La parte vocal no cogió vuelo hasta que apareció en escena Carlos Chausson, que hizo subir al instante varios enteros el nivel de la interpretación. En un estado vocal formidable a sus 68 años, con una dicción de escuela (aun en los endemoniados pasajes del canto sillabato a raffica, en los que el texto debe cantarse cual ráfagas de ametralladora), un absoluto dominio de la escena y apoyado en su larguísima experiencia rossiniana, muy especialmente en este papel de Don Magnifico, sus intervenciones fueron con mucho lo mejor de la tarde, incluidos los concertantes, en los que siempre dio la cara y tuvo la necesaria presencia sonora. Por fortuna, el público reparó en ello y le dedicó tanto tras sus dos grandes arias (en la segunda estuvo aún mejor que en la primera) como al final aplausos y aclamaciones entusiastas. Y no aparece descabellado afirmar que las suyas fueron exclamaciones de admiración ganadas enteramente por méritos propios, sin trampa ni cartón.

Cecilia Bartoli se trae los aplausos de casa, por así decirlo, porque sus incondicionales llegan ya conquistados para la causa, y sus astutas zalamerías no hacen más que redoblarlos. Tiene destellos de gran cantante, quién lo duda, pero su voz, a pesar del celo y de los desvelos con que la ha cuidado, se ha vuelto mucho más mate, sobre todo en la zona central, y abusa de los graves forzados, con su característico cambio de color. Aún puede afrontar la coloratura con garantías, es cierto, aunque no pocas veces la reajusta para acomodarse mejor a ella, sin que resulte fácil comprender lo que está cantando: nada que ver con la dicción cristalina de Chausson, aun en las condiciones más adversas. La italiana lució tres vestidos, el segundo de los cuales, en color plata, le hacía brillar con luz propia.

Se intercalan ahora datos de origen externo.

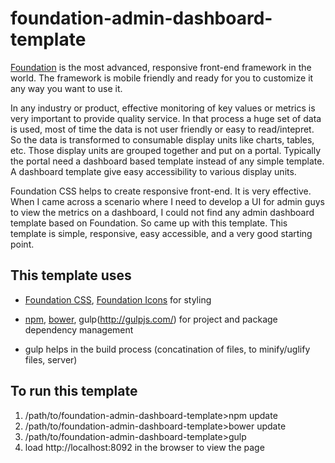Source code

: # foundation-admin-dashboard-template


[Foundation](http://foundation.zurb.com/docs/index.html) is the most advanced, responsive front-end framework in the world. The framework is mobile friendly and ready for you to customize it any way you want to use it.


In any industry or product, effective monitoring of key values or metrics is very important to provide quality service. In that process a huge set of data is used, most of time the data is not user friendly or easy to read/intepret. So the data is transformed to consumable display units like charts, tables, etc. Those display units are grouped together and put on a portal. Typically the portal need a dashboard based template instead of any simple template. A dashboard template give easy accessibility to various display units.


Foundation CSS helps to create responsive front-end. It is very effective. When I came across a scenario where I need to develop a UI for admin guys to view the metrics on a dashboard, I could not find any admin dashboard template based on Foundation. So came up with this template. This template is simple, responsive, easy accessible, and a very good starting point.


## This template uses

* [Foundation CSS](http://foundation.zurb.com/docs/components/kitchen_sink.html), [Foundation Icons](http://zurb.com/playground/foundation-icon-fonts-3) for styling

* [npm](https://www.npmjs.com/), [bower](http://bower.io/), gulp(http://gulpjs.com/) for project and package dependency management

* gulp helps in the build process (concatination of files, to minify/uglify files, server)


## To run this template

1. /path/to/foundation-admin-dashboard-template>npm update
2. /path/to/foundation-admin-dashboard-template>bower update
3. /path/to/foundation-admin-dashboard-template>gulp
4. load http://localhost:8092 in the browser to view the page
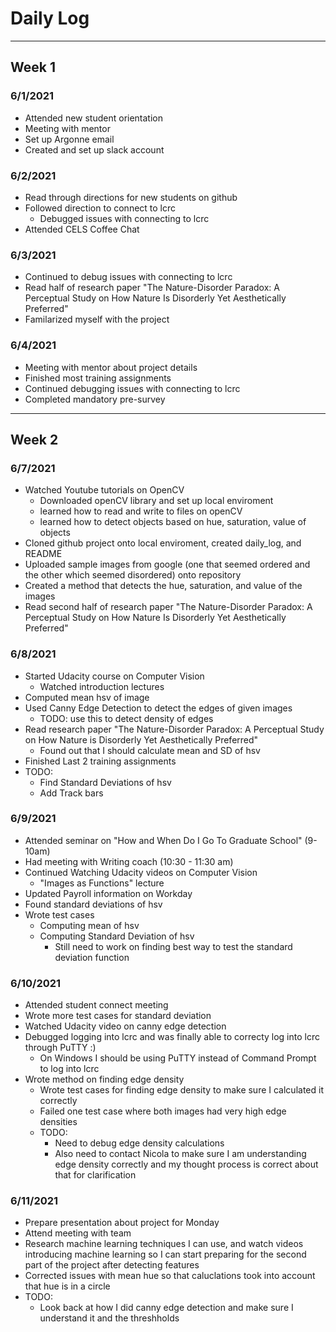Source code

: # Daily Log #

-----

## Week 1 ##
### 6/1/2021 ###
* Attended new student orientation
* Meeting with mentor
* Set up Argonne email
* Created and set up slack account

### 6/2/2021 ###
* Read through directions for new students on github
* Followed direction to connect to lcrc
    * Debugged issues with connecting to lcrc
* Attended CELS Coffee Chat
    
### 6/3/2021 ### 
* Continued to debug issues with connecting to lcrc
* Read half of research paper "The Nature-Disorder Paradox: A Perceptual Study on How
                                Nature Is Disorderly Yet Aesthetically Preferred"
* Familarized myself with the project  

### 6/4/2021
* Meeting with mentor about project details
* Finished most training assignments 
* Continued debugging issues with connecting to lcrc
* Completed mandatory pre-survey

----

## Week 2 ##
### 6/7/2021
* Watched Youtube tutorials on OpenCV
    * Downloaded openCV library and set up local enviroment
    * learned how to read and write to files on openCV
    * learned how to detect objects based on hue, saturation, value of objects
* Cloned github project onto local enviroment, created daily_log, and README
* Uploaded sample images from google (one that seemed ordered and the other which seemed disordered)
  onto repository
* Created a method that detects the hue, saturation, and value of the images
* Read second half of research paper "The Nature-Disorder Paradox: A Perceptual Study on How
                                      Nature Is Disorderly Yet Aesthetically Preferred"
  
### 6/8/2021 ###
* Started Udacity course on Computer Vision
  * Watched introduction lectures
* Computed mean hsv of image
* Used Canny Edge Detection to detect the edges of given images
    * TODO: use this to detect density of edges
* Read research paper "The Nature-Disorder Paradox: A Perceptual Study on How Nature is
                        Disorderly Yet Aesthetically Preferred"
    * Found out that I should calculate mean and SD of hsv
* Finished Last 2 training assignments
* TODO:
    * Find Standard Deviations of hsv
    * Add Track bars
    
### 6/9/2021 ### 
* Attended seminar on "How and When Do I Go To Graduate School" (9- 10am)
* Had meeting with Writing coach                                (10:30 - 11:30 am)
* Continued Watching Udacity videos on Computer Vision
    * "Images as Functions" lecture
* Updated Payroll information on Workday
* Found standard deviations of hsv 
* Wrote test cases
    * Computing mean of hsv
    * Computing Standard Deviation of hsv
      * Still need to work on finding best way to test the standard deviation function
    
### 6/10/2021 ###
* Attended student connect meeting
* Wrote more test cases for standard deviation
* Watched Udacity video on canny edge detection
* Debugged logging into lcrc and was finally able to correcty log into lcrc through PuTTY :)
    * On Windows I should be using PuTTY instead of Command Prompt
      to log into lcrc
* Wrote method on finding edge density
    * Wrote test cases for finding edge density to make sure I calculated it correctly
    * Failed one test case where both images had very high edge densities
    * TODO:
        * Need to debug edge density calculations
        * Also need to contact Nicola to make sure I am understanding edge density 
          correctly and my thought process is correct about that for clarification
    
### 6/11/2021 ###
* Prepare presentation about project for Monday
* Attend meeting with team
* Research machine learning techniques I can use, and watch 
 videos introducing machine learning so I can start preparing for the second part of the project
  after detecting features
* Corrected issues with mean hue so that caluclations took into account that hue is in a circle 
* TODO:
    * Look back at how I did canny edge detection and make sure I understand it and the threshholds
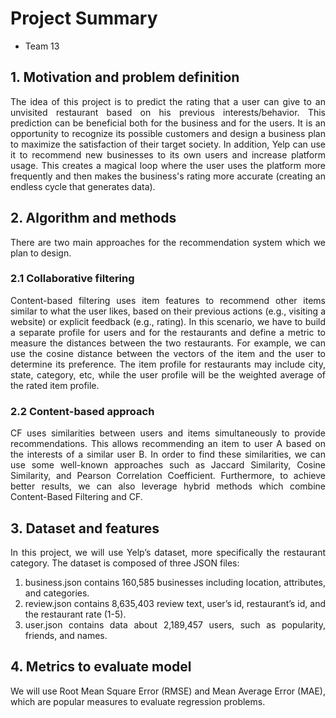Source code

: # Project Summary

- Team 13

## 1. Motivation and problem definition

<div style="text-align: justify"> The idea of this project is to predict the rating that a user can give to an unvisited restaurant based on his previous interests/behavior. This prediction can be beneficial both for the business and for the users. It is an opportunity to recognize its possible customers and design a business plan to maximize the satisfaction of their target society. In addition, Yelp can use it to recommend new businesses to its own users and increase platform usage. This creates a magical loop where the user uses the platform more frequently and then makes the business's rating more accurate (creating an endless cycle that generates data). 

## 2. Algorithm and methods

There are two main approaches for the recommendation system which we plan to design.

### 2.1 Collaborative filtering

Content-based filtering uses item features to recommend other items similar to what the user likes, based on their previous actions (e.g., visiting a website) or explicit feedback (e.g., rating).
In this scenario, we have to build a separate profile for users and for the restaurants and define a metric to measure the distances between the two restaurants. For example, we can use the cosine distance between the vectors of the item and the user to determine its preference. The item profile for restaurants may include city, state, category, etc, while the user profile will be the weighted average of the rated item profile.



### 2.2 Content-based approach

CF uses similarities between users and items simultaneously to provide recommendations. This allows recommending an item to user A based on the interests of a similar user B. In order to find these similarities, we can use some well-known approaches such as Jaccard Similarity, Cosine Similarity, and Pearson Correlation Coefficient.
Furthermore, to achieve better results,  we can also leverage hybrid methods which combine Content-Based Filtering and CF.



## 3. Dataset and features

In this project, we will use Yelp’s dataset, more specifically the restaurant category. The dataset is composed of three JSON files:
1. business.json contains 160,585 businesses including location, attributes, and categories.
2. review.json contains 8,635,403 review text,  user’s id, restaurant’s id, and the restaurant rate (1-5).
3. user.json contains data about 2,189,457 users, such as popularity, friends, and names.


## 4. Metrics to evaluate model

We will use Root Mean Square Error (RMSE) and Mean Average Error (MAE), which are popular measures to evaluate regression problems.
</div>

Del resto del reparto, Alessandro Corbelli, que ya cantó y grabó con ella Dandini en los años noventa, demostró ser un cantante de excelente escuela y muy buenas maneras, pero su voz se encuentra ya muy castigada y el fiato le juega malas pasadas. Decepcionante Edgardo Rocha como Don Ramiro, con muchos problemas en las notas agudas y una línea de canto muy discontinua. Correctas Martina Jankova y Rosa Bove, que acentuaron quizás en exceso el carácter ridículo de sus personajes en detrimento de su prestación vocal, e intrascendente, por inexpresivo, José Coca como Alidoro. Bien el reducido coro masculino de la Ópera de Montecarlo y muy en la línea con lo escuchado los sobretítulos, frecuentemente desincronizados. La semipuesta en escena cultivó un humor de guante blanco para provocar la risa fácil. Una conocida marca de relojes de lujo ‒Bartoli atrae al dinero como un imán‒ acotó parte del primer piso del Auditorio para sus invitados y la Oficina de Turismo de Mónaco organizaba un cóctel en un hotel cercano tras el concierto. Pero dinero y excelencia artística no siempre van de la mano.